AGRICULTURE

Grant County hog facility gets one state water permit

ff_admin
Farm Forum

PIERRE — The developer of a pork complex planned for Grant County received a state well permit on July 9 from the South Dakota Water Management Board.

None of the past opponents intervened. Recently, the South Dakota Supreme Court ruled in favor of the Grant County Board of Adjustment whose members granted the conditional-use permit.

Teton LLC intends to build and operate what’s known as a CAFO — concentrated animal feeding operation — that would house 6,616 “finisher” swine heavier than 55 pounds and 1,200 smaller “nursery” swine.

On July 9, the state board conducted an informal proceeding on two water permits sought by the Pipestone, Minn.-based group for the project.

A full hearing was scheduled, because of the expectation that opponents would contest the permit.

The intense zoning fight didn’t carry over to the water issue, however.

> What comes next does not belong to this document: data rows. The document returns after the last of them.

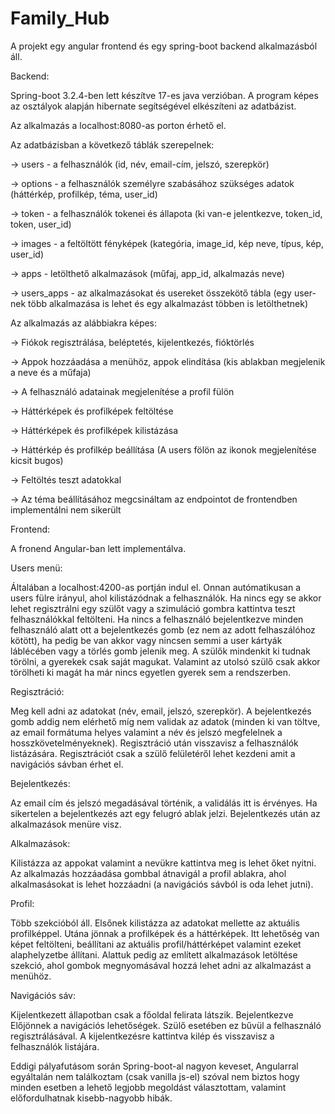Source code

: # Family_Hub

A projekt egy angular frontend és egy spring-boot backend alkalmazásból áll.

Backend:

Spring-boot 3.2.4-ben lett készítve 17-es java verzióban. A program képes az osztályok alapján hibernate segítségével elkészíteni az adatbázist.

Az alkalmazás a localhost:8080-as porton érhető el.

Az adatbázisban a következő táblák szerepelnek:

-> users - a felhasználók (id, név, email-cím, jelszó, szerepkör)

-> options - a felhasználók személyre szabásához szükséges adatok (háttérkép, profilkép, téma, user_id)

-> token - a felhasználók tokenei és állapota (ki van-e jelentkezve, token_id, token, user_id)

-> images - a feltöltött fényképek (kategória, image_id, kép neve, típus, kép, user_id)

-> apps - letölthető alkalmazások (műfaj, app_id, alkalmazás neve)

-> users_apps - az alkalmazásokat és usereket összekötő tábla (egy user-nek több alkalmazása is lehet és egy alkalmazást többen is letölthetnek)


Az alkalmazás az alábbiakra képes:

-> Fiókok regisztrálása, beléptetés, kijelentkezés, fióktörlés

-> Appok hozzáadása a menühöz, appok elindítása (kis ablakban megjelenik a neve és a műfaja)

-> A felhasználó adatainak megjelenítése a profil fülön

-> Háttérképek és profilképek feltöltése

-> Háttérképek és profilképek kilistázása

-> Háttérkép és profilkép beállítása (A users fölön az ikonok megjelenítése kicsit bugos)

-> Feltöltés teszt adatokkal

-> Az téma beállításához megcsináltam az endpointot de frontendben implementálni nem sikerült


Frontend:

A fronend Angular-ban lett implementálva.

Users menü:

Általában a localhost:4200-as portján indul el. 
Onnan autómatikusan a users fülre irányul, ahol kilistázódnak a felhasználók. Ha nincs egy se akkor lehet regisztrálni egy szülőt vagy a szimuláció gombra kattintva teszt felhasználókkal feltölteni. Ha nincs a felhasználó bejelentkezve minden felhasználó alatt ott a bejelentkezés gomb (ez nem az adott felhaszálóhoz kötött), ha pedig be van akkor vagy nincsen semmi a user kártyák láblécében vagy a törlés gomb jelenik meg. A szülők mindenkit ki tudnak törölni, a gyerekek csak saját magukat. Valamint az utolsó szülő csak akkor törölheti ki magát ha már nincs egyetlen gyerek sem a rendszerben.

Regisztráció:

Meg kell adni az adatokat (név, email, jelszó, szerepkör). A bejelentkezés gomb addig nem elérhető míg nem validak az adatok (minden ki van töltve, az email formátuma helyes valamint a név és jelszó megfelelnek a hosszkövetelményeknek). Regisztráció után visszavisz a felhasználók listázására. Regisztrációt csak a szülő felületéről lehet kezdeni amit a navigációs sávban érhet el.

Bejelentkezés:

Az email cím és jelszó megadásával történik, a validálás itt is érvényes. Ha sikertelen a bejelentkezés azt egy felugró ablak jelzi. Bejelentkezés után az alkalmazások menüre visz.

Alkalmazások:

Kilistázza az appokat valamint a nevükre kattintva meg is lehet őket nyitni. Az alkalmazás hozzáadása gombbal átnavigál a profil ablakra, ahol alkalmasásokat is lehet hozzáadni (a navigációs sávból is oda lehet jutni).

Profil:

Több szekcióból áll. Elsőnek kilistázza az adatokat mellette az aktuális profilképpel. Utána jönnak a profilképek és a háttérképek. Itt lehetőség van képet feltölteni, beállítani az aktuális profil/háttérképet valamint ezeket alaphelyzetbe állítani. Alattuk pedig az említett alkalmazások letöltése szekció, ahol gombok megnyomásával hozzá lehet adni az alkalmazást a menühöz.

Navigációs sáv:

Kijelentkezett állapotban csak a főoldal felirata látszik. Bejelentkezve Előjönnek a navigációs lehetőségek. Szülő esetében ez bűvül a felhasználó regisztrálásával. A kijelentkezésre kattintva kilép és visszavisz a felhasználók listájára.


Eddigi pályafutásom során Spring-boot-al nagyon keveset, Angularral egyáltalán nem találkoztam (csak vanilla js-el) szóval nem biztos hogy minden esetben a lehető legjobb megoldást választottam, valamint előfordulhatnak kisebb-nagyobb hibák.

The state board approved a permit to draw 22.4 acre-feet of water per year from the Veblen aquifer, as the state’s chief water-rights engineer, Jeanne Goodman, recommended.

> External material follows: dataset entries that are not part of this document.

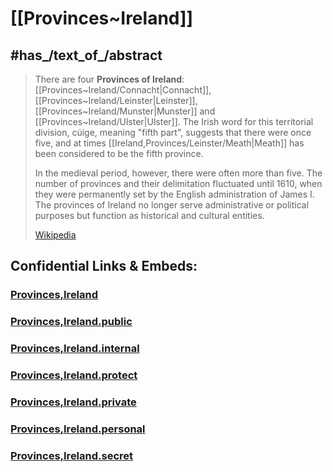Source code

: 
# [[Provinces~Ireland]] 


## #has_/text_of_/abstract 

> There are four **Provinces of Ireland**: [[Provinces~Ireland/Connacht|Connacht]], [[Provinces~Ireland/Leinster|Leinster]], [[Provinces~Ireland/Munster|Munster]] and [[Provinces~Ireland/Ulster|Ulster]]. 
> The Irish word for this territorial division, cúige, meaning "fifth part", 
> suggests that there were once five, 
> and at times [[Ireland,Provinces/Leinster/Meath|Meath]] has been considered to be the fifth province. 
> 
> In the medieval period, however, there were often more than five. 
> The number of provinces and their delimitation fluctuated until 1610, 
> when they were permanently set by the English administration of James I. 
> The provinces of Ireland no longer serve administrative or political purposes 
> but function as historical and cultural entities.
>
> [Wikipedia](https://en.wikipedia.org/wiki/Provinces%20of%20Ireland)


## Confidential Links & Embeds: 

### [Provinces,Ireland](/_Standards/Earth/Continent/Europe/Europe~North/Ireland/Provinces,Ireland.md) 

### [Provinces,Ireland.public](/_public/Earth/Continent/Europe/Europe~North/Ireland/Provinces,Ireland.public.md) 

### [Provinces,Ireland.internal](/_internal/Earth/Continent/Europe/Europe~North/Ireland/Provinces,Ireland.internal.md) 

### [Provinces,Ireland.protect](/_protect/Earth/Continent/Europe/Europe~North/Ireland/Provinces,Ireland.protect.md) 

### [Provinces,Ireland.private](/_private/Earth/Continent/Europe/Europe~North/Ireland/Provinces,Ireland.private.md) 

### [Provinces,Ireland.personal](/_personal/Earth/Continent/Europe/Europe~North/Ireland/Provinces,Ireland.personal.md) 

### [Provinces,Ireland.secret](/_secret/Earth/Continent/Europe/Europe~North/Ireland/Provinces,Ireland.secret.md)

But the board also agreed with Goodman’s other recommendation to defer a second permit application for up to one year because there isn’t enough data yet about the Granite Wash aquifer.

Teton can use a well it already has in the Granite Wash aquifer, but the total withdrawal from there and the wells in the Veblen aquifer can’t exceed 18 acre-feet combined per year.

That is the maximum allowed under what South Dakota law calls reasonable domestic use and doesn’t require a state permit.